Overy considera que Hitler e Stalin não eram pessoas normais, mas que também não eram mentalmente desequilibrados do ponto de vista clínico e que eram imputáveis pelas suas acções.

Ambos eram movidos por uma “dedicação sem reservas a uma causa, para a qual […] se consideravam os executores históricos”. Parte da obsessão com a morte que afligia ambos resultava do receio de não viverem o tempo suficiente para cumprir a missão de que se julgavam investidos.

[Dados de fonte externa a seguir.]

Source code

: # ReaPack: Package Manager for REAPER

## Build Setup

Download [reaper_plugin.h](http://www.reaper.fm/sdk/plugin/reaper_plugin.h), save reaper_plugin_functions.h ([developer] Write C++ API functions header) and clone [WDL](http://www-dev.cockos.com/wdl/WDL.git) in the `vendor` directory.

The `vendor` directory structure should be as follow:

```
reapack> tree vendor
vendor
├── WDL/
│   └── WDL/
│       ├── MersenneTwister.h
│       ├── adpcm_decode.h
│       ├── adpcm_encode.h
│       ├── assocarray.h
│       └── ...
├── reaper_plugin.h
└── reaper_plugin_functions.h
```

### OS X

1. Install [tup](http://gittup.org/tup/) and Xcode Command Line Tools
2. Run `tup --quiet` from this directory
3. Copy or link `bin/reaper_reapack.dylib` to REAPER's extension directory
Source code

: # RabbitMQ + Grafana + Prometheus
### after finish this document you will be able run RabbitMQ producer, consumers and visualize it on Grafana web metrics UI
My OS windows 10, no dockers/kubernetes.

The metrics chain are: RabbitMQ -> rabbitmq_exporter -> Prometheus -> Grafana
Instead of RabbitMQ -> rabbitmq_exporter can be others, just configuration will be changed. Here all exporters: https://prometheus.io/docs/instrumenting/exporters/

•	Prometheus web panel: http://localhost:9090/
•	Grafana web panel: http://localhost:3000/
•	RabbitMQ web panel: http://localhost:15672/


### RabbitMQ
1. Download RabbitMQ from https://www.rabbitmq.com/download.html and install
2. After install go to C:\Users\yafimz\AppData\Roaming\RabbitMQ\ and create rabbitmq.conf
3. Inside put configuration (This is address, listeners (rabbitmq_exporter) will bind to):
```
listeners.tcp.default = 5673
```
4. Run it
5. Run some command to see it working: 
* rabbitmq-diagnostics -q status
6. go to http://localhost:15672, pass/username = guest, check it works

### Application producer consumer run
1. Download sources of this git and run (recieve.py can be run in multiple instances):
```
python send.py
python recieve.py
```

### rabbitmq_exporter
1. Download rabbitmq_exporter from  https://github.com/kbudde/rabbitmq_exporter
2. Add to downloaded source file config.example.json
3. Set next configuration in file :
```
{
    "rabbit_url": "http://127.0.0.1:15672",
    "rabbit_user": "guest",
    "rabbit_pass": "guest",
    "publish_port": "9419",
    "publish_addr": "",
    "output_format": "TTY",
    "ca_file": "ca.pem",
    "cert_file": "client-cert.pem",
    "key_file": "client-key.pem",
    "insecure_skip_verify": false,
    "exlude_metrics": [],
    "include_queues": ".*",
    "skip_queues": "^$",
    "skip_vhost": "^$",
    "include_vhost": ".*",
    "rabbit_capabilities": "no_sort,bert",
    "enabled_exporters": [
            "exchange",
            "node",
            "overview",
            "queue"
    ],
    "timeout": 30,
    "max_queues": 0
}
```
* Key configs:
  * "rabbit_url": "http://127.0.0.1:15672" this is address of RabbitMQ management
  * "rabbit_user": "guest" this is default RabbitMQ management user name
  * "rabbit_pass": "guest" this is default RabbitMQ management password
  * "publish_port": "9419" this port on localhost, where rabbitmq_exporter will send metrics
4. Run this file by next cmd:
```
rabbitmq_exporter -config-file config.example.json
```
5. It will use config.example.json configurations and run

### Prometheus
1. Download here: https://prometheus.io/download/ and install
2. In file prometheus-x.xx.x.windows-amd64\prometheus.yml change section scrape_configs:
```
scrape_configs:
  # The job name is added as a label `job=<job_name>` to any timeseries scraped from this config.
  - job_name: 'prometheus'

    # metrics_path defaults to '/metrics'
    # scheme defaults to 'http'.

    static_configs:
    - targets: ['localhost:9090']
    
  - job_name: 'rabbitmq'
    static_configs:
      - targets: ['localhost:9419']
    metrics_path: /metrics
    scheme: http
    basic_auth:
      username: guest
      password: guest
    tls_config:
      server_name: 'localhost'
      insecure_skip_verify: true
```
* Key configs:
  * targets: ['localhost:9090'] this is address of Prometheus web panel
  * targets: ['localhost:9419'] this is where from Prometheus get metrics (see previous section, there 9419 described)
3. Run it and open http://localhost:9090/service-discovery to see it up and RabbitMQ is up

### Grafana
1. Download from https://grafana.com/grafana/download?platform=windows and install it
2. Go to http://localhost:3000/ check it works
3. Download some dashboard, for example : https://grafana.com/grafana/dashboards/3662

É ilustrativa dessa absoluta convicção de ser um predestinado, a proclamação com que, a 1 de Abril de 1924, Hitler concluiu a sua defesa no tribunal de Munique, onde era acusado de ter instigado o “Putsch da Cervejaria”: “Mesmo que me pronunciem mil vezes ‘culpado’, a deusa eterna [a História] do tribunal eterno rasgará, rindo até às lágrimas, a petição do procurador de Estado e o julgamento do tribunal, pois ela declara-nos livres!”. Overy não o faz, mas teria sido oportuno confrontar esta afirmação com a confidência que Stalin um dia fez a Molotov: “Sei que depois de morrer lançarão um monte de infâmias sobre o meu túmulo. Mas o vento da História irá varrê-las inexoravelmente”. Ou, já agora, com a frase com que, a 16 de Outubro de 1953, Fidel Castro rematou o discurso de quatro horas perante o tribunal que o acusava do assalto ao quartel de Moncada: “A história absolver-me-á!”.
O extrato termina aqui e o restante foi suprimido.